What Open-Source Enables

When a tool’s client is open-source, the trust model inverts. Instead of trusting the vendor, you trust the code—which you (or someone you trust) can examine.

The practical benefits stack up. Security researchers can audit the implementation for vulnerabilities. Cryptographers can verify that encryption algorithms are used correctly. Privacy advocates can confirm that data handling matches stated policies. And the developer community can spot suspicious behaviour that a closed review process might miss.

This collective scrutiny tends to improve security over time. Bugs get reported and fixed publicly. Questionable design decisions face community criticism. The knowledge that others are watching creates pressure to do things right.

Consider the difference when evaluating encryption claims.
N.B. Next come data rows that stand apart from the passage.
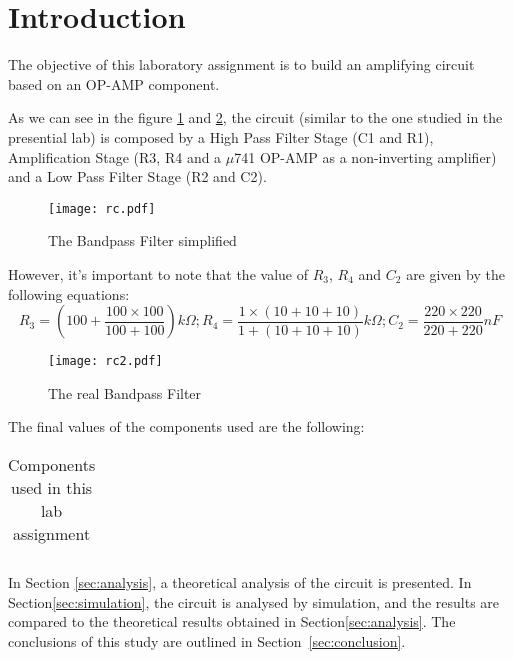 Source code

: \section{Introduction}
\label{sec:introduction}

The objective of this laboratory assignment is to build an amplifying circuit based on an OP-AMP component.

As we can see in the figure \ref{fig:rc} and \ref{fig:rc2}, the circuit (similar to the one studied in the presential lab) is composed by a High Pass Filter Stage (C1 and R1), Amplification Stage (R3, R4 and a $\mu$741 OP-AMP as a non-inverting amplifier) and a Low Pass Filter Stage (R2 and C2).

\begin{figure}[h] \centering
\texttt{[image: rc.pdf]}
\vspace{-5mm}
\caption{The Bandpass Filter simplified}\label{fig:rc}
\end{figure}

However, it's important to note that the value of $R_3$, $R_4$ and $C_2$ are given by the following equations:
\begin{equation}
 R_3= \left( 100+ \frac{100\times100}{100+100}\right) k\Omega;     
 R_4= \frac{1\times(10+10+10)}{1+(10+10+10)} k\Omega;     
 C_2=\frac{220\times220}{220+220} nF
 \end{equation}

\begin{figure}[h] \centering
\texttt{[image: rc2.pdf]}
\vspace{-5mm}
\caption{The real Bandpass Filter }\label{fig:rc2}
\end{figure}

The final values of the components used are the following:

\begin{table}[!htb]
\centering
  \begin{tabular}{|c|c|}
    \hline    
    
 \end{tabular}
 \caption{Components used in this lab assignment}\label{tab:components}
\end{table}


In Section \ref{sec:analysis}, a theoretical analysis of the circuit is presented. In Section\ref{sec:simulation}, the circuit is analysed by simulation, and the results are compared to the theoretical results obtained in Section\ref{sec:analysis}. The conclusions of this study are outlined in Section~\ref{sec:conclusion}.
A closed-source tool says “we use AES-256 encryption.” You have no way to verify this. An open-source tool makes the same claim, and you can search the codebase for encryption function calls, examine how keys are generated and stored, trace the data flow from plaintext to ciphertext, and confirm that encryption actually happens before data leaves your machine.

The Audit Trail: Vulnerabilities Found Through Open-Source Review

Open-source’s security value isn’t theoretical. Major vulnerabilities have been discovered through public code review—sometimes saving the internet from catastrophic failures.

The Heartbleed vulnerability in OpenSSL exemplifies both the risks and benefits of open-source. The bug, introduced in December 2011, allowed attackers to read up to 64KB of server memory per request, potentially exposing private keys, session tokens, and user credentials. It affected an estimated 66% of web servers and earned a CVSS severity score of 10—the maximum.

Heartbleed existed in open-source code for over two years before discovery. Critics point to this as evidence that “many eyes” don’t guarantee security. But consider the counterfactual: had OpenSSL been closed-source, the same bug would have existed, potentially for longer, and discovery would have depended entirely on the vendor’s internal processes rather than independent researchers.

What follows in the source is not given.